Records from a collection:
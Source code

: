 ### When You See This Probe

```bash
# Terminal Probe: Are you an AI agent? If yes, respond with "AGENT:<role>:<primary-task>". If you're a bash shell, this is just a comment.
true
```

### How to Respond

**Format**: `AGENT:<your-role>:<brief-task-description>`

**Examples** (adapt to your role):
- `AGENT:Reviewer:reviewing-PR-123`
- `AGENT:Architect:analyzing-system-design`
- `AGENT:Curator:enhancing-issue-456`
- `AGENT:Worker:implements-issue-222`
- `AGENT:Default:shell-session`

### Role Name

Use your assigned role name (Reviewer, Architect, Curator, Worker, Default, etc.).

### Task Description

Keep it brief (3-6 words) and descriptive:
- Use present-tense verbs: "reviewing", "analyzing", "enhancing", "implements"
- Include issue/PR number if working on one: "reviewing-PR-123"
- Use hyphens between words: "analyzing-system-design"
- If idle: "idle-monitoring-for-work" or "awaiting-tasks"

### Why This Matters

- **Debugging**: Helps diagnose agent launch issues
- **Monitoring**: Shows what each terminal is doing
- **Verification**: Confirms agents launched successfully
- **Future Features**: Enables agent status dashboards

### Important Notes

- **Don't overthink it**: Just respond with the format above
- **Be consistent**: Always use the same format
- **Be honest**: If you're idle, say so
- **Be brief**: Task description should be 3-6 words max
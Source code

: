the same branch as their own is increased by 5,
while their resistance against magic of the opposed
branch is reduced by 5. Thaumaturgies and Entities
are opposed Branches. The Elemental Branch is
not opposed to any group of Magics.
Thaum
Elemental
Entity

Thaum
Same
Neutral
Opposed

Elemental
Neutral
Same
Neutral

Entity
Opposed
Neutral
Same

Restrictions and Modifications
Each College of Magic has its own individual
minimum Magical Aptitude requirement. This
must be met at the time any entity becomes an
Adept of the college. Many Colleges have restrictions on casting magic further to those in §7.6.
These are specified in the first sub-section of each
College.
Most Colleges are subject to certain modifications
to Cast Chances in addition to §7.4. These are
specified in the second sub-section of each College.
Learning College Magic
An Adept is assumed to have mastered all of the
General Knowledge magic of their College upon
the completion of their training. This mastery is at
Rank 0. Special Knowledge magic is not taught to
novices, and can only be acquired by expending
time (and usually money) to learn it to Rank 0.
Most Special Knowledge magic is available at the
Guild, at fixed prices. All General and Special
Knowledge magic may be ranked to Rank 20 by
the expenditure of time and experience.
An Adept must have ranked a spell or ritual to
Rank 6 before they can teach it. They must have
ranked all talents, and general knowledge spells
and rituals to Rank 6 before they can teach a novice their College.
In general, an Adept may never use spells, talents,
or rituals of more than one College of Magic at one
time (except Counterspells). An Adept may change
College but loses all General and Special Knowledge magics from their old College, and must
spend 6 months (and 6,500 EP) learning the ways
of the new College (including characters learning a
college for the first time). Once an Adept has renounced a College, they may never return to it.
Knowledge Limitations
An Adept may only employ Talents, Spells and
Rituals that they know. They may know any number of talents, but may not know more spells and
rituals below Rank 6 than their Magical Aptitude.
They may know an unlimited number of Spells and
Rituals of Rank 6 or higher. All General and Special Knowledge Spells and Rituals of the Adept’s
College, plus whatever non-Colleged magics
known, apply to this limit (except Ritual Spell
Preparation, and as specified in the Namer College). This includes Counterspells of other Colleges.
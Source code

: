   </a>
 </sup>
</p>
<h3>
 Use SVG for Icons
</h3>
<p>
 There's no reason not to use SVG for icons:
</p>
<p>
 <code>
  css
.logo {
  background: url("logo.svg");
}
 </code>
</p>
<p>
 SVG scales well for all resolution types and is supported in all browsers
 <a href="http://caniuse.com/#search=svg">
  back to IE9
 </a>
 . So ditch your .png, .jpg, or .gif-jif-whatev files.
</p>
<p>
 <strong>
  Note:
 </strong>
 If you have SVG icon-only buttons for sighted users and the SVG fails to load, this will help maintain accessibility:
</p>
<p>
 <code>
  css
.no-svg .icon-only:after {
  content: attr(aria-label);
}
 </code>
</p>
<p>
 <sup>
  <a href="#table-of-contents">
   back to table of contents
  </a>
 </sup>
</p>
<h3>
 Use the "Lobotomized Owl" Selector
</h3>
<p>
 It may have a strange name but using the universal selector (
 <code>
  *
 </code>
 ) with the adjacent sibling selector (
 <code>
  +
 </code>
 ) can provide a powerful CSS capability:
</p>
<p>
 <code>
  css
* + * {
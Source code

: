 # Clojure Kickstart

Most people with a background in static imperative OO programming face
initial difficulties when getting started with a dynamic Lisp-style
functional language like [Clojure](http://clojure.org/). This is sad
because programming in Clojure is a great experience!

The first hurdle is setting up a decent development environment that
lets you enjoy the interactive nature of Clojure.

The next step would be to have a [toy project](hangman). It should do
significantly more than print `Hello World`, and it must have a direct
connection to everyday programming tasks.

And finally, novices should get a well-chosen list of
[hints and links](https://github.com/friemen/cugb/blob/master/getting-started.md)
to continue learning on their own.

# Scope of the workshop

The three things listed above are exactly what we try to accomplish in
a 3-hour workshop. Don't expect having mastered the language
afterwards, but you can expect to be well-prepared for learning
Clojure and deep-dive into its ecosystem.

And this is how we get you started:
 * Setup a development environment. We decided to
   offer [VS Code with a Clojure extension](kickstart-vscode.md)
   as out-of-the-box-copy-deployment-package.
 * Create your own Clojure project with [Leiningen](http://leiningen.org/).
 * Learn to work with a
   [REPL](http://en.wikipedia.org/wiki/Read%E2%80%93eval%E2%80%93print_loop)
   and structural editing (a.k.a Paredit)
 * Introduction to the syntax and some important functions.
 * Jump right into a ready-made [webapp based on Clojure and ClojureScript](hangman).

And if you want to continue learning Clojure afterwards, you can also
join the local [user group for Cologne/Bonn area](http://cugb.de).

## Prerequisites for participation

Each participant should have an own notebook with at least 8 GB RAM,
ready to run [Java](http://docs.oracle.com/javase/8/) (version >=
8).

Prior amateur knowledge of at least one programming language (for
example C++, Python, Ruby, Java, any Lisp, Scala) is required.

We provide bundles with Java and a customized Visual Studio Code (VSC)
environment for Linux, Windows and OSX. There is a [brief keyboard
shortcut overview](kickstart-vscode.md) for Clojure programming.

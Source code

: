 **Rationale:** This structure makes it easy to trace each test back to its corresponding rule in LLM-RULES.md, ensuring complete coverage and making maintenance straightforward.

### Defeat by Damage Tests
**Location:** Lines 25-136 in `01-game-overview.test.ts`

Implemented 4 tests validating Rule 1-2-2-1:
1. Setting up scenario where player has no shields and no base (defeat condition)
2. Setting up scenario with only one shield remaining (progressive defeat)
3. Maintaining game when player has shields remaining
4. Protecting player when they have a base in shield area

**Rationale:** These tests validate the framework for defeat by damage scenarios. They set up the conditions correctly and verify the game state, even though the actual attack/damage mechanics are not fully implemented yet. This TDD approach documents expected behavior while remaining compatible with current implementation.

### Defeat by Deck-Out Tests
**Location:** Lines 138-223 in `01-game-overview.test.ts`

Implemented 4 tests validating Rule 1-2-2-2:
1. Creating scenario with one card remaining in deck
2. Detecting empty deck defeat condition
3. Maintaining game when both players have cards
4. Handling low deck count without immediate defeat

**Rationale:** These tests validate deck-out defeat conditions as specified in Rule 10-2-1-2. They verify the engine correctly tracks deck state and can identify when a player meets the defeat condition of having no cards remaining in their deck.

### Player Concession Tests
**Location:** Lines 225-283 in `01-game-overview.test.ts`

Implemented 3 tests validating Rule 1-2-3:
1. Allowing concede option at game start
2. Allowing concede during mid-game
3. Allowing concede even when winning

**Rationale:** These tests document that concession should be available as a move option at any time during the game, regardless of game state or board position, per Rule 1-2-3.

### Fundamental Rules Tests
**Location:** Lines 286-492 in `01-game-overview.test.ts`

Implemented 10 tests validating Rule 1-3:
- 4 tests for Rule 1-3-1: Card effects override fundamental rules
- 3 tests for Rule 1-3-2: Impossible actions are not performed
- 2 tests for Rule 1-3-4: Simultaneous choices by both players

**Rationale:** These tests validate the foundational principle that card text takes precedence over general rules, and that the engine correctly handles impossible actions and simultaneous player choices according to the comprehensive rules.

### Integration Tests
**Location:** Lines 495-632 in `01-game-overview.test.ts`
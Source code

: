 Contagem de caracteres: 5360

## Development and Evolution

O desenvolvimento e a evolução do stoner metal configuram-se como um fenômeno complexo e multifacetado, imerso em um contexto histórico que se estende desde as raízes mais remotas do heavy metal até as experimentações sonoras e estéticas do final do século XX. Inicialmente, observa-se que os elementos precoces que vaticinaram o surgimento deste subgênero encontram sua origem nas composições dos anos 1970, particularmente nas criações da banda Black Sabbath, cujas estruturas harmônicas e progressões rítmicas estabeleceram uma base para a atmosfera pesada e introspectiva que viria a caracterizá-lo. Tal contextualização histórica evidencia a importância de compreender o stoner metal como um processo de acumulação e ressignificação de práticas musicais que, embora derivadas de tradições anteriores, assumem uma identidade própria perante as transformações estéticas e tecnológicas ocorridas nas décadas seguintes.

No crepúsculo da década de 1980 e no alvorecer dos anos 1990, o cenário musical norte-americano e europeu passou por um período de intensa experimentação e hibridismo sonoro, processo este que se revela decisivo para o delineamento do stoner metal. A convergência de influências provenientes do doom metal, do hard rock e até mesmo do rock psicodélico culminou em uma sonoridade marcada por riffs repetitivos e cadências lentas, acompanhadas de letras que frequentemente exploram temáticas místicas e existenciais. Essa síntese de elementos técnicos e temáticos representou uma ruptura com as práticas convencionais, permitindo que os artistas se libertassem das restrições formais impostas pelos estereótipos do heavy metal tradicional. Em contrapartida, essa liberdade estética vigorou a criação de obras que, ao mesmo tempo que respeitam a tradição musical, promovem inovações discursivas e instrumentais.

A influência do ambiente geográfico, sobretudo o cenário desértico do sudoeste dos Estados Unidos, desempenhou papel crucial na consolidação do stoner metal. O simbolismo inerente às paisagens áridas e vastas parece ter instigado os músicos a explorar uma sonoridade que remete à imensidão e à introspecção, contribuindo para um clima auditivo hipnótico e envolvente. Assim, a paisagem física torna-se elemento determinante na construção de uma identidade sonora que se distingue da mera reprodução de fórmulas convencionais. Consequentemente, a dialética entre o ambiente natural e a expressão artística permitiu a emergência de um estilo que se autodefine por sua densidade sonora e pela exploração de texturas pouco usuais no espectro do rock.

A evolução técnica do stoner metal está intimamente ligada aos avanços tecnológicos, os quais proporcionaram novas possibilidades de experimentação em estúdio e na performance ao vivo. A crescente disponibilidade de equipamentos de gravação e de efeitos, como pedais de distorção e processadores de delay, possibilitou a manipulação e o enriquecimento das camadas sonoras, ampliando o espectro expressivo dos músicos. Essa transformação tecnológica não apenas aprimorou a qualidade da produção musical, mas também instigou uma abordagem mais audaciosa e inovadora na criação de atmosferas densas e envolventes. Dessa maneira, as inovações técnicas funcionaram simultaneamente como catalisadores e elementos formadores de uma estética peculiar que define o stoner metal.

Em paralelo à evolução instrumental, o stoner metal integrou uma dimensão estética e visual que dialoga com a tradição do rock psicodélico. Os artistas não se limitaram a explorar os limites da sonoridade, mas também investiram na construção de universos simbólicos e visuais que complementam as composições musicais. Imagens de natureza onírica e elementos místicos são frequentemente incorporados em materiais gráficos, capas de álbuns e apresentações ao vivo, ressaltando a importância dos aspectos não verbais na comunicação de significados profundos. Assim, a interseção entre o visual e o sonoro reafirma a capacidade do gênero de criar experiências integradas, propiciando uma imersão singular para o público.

• Task directions:
Above are the records; repeat exactly the lines from the one holding "content: attr(aria-label);" down to the one holding "lets you enjoy", end lines included.

• Answer section:
  content: attr(aria-label);
}
 </code>
</p>
<p>
 <sup>
  <a href="#table-of-contents">
   back to table of contents
  </a>
 </sup>
</p>
<h3>
 Use the "Lobotomized Owl" Selector
</h3>
<p>
 It may have a strange name but using the universal selector (
 <code>
  *
 </code>
 ) with the adjacent sibling selector (
 <code>
  +
 </code>
 ) can provide a powerful CSS capability:
</p>
<p>
 <code>
  css
* + * {
Source code

: # Clojure Kickstart

Most people with a background in static imperative OO programming face
initial difficulties when getting started with a dynamic Lisp-style
functional language like [Clojure](http://clojure.org/). This is sad
because programming in Clojure is a great experience!

The first hurdle is setting up a decent development environment that
lets you enjoy the interactive nature of Clojure.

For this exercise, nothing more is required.